The ruling settled the proper interpretation of Section 6, Article X of the 1987 Constitution which provides: “Local government units (LGU) shall have a just share, as determined by law, in the national taxes which shall be automatically released to them.”
Section 284 of the Local Government Code of 1991 mandated local government units to have a share in the “national internal revenue taxes,” or what is now known as IRA (Internal Revenue Allotment).
As a consequence of the wording of the code the national government interpreted the law to mean the 40 percent share of LGU on the national taxes should be determined based solely on Bureau of Internal Revenue collections.
Under the SC ruling, the LGU share in IRA was expanded to now include franchise fees and custom duties.
In his petition, former representative now Batangas Governor Hermilando Mandanas, pointed out that from 1992 to 2012 the LGU were deprived of a staggering amount of P500 billion worth of their IRA share from national taxes.
Just to put the SC ruling in perspective, the 2018 General Appropriations Act allocated P522.7 billion for the IRA. If the SC ruling is applied to the 2018 GAA, a lawmaker said the IRA of LGU for 2018 should have amounted to P644 billion, or a difference of P121.3 billion.
In numerous cases the SC has pointed out the axiom that taxes are the lifeblood of government. With such massive loss in IRA share, it is no wonder that development and services in many local government units are lethargic.
Unfortunately, only a few LGU like Makati and Quezon City have adequate revenues so as not to depend largely on IRA for their operation.

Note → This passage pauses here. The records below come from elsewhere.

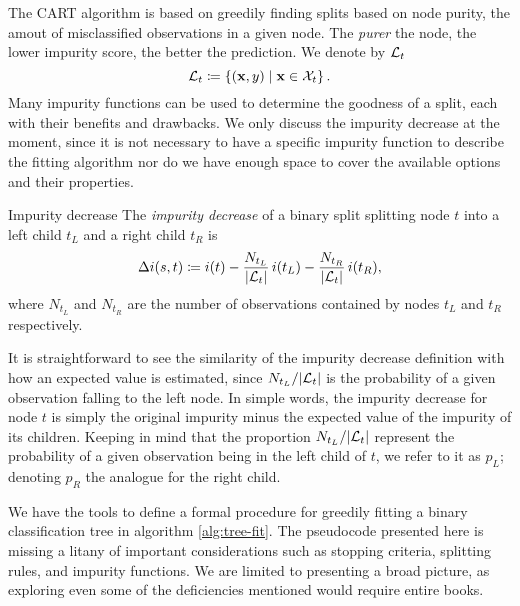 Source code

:The CART algorithm is based on greedily finding splits based on node purity, the
amout of misclassified observations in a given node. The \textit{purer} the
node, the lower impurity score, the better the prediction. We denote by $\mathcal{L}_t$
\begin{equation*}
    \mathcal{L}_t \coloneqq \left\{ (\mathbf{x}, y) \mid \mathbf{x} \in \mathcal{X}_t \right\}.
\end{equation*}
Many impurity functions can be used to determine the goodness of a split, each
with their benefits and drawbacks. We only discuss the impurity decrease at the
moment, since it is not necessary to have a specific impurity function to
describe the fitting algorithm nor do we have enough space to cover the
available options and their properties.

\begin{dfn}{Impurity decrease}{}
    The \emph{impurity decrease} of a binary split splitting node $t$ into a
    left child $t_L$ and a right child $t_R$ is
    \begin{equation*}
        \Delta i(s, t) \coloneqq i(t) - \frac{N_{t_L}}{|\mathcal{L}_t|} \, i(t_L) - \frac{N_{t_R}}{|\mathcal{L}_t|} \, i(t_R),
    \end{equation*}
    where $N_{t_L}$ and $N_{t_R}$ are the number of observations contained by
    nodes $t_L$ and $t_R$ respectively.
\end{dfn}

It is straightforward to see the similarity of the impurity decrease definition
with how an expected value is estimated, since $N_{t_L} / |\mathcal{L}_t|$ is the
probability of a given observation falling to the left node. In simple words,
the impurity decrease for node $t$ is simply the original impurity minus the
expected value of the impurity of its children. Keeping in mind that the
proportion $N_{t_L} / |\mathcal{L}_t|$ represent the probability of a given observation
being in the left child of $t$, we refer to it as $p_L$; denoting $p_R$ the
analogue for the right child.

We have the tools to define a formal procedure for greedily fitting a binary
classification tree in algorithm \ref{alg:tree-fit}. The pseudocode presented
here is missing a litany of important considerations such as stopping criteria,
splitting rules, and impurity functions. We are limited to presenting a broad
picture, as exploring even some of the deficiencies mentioned would require
entire books.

Data from the Department of Budget and Management indicate that for many LGU, 90 percent of financial resources are from the IRA. Figures from 2009 to 2014 indicate that, on average, 80 percent of the operating incomes of municipalities and provinces were sourced from national government transfers.
Such data were the basis of the view that IRA is a double-edge sword because while these ensure operating funds for LGU on the one hand, these also are disincentives to generate more local sources of revenue.
Then, there is also the political angle that IRA-dependency perpetuates the political stranglehold of the incumbent administration over LGU, who have to beg and cajole the national government for projects they have no capacity to finance themselves.
The SC ruling and the sorry lack of genuine fiscal autonomy of LGU provide an even more compelling argument in favor of the proposed shift to a federal form of government.
Advocates of federalism noted the highly centralized system of government has brought about a spotty development of the nation where preferential treatment has been given to localities whose officials are friendly with or have easy access to an incumbent administration.
Likewise, they noted the lopsided relationship between the national government and LGU have had spawned a host of problems including massive nationwide poverty to runaway insurgencies fueled by societal inequalities.
Federalism, they pointed out, is not only meant to give LGU a larger share in the national revenues but also the concomitant political power to chart their own destiny and unleash their development potentials.
Was it mere coincidence that the SC ruling on IRA was announced on the heels of reports that the Consultative Committee tasked by President Duterte to draft a new Federal Constitution has completed its job?
As the saying goes, only a fool does the same thing and expects a different result. We have been under a centralized government since the colonial times but it brought us little progress. Maybe it’s time to consider federalism.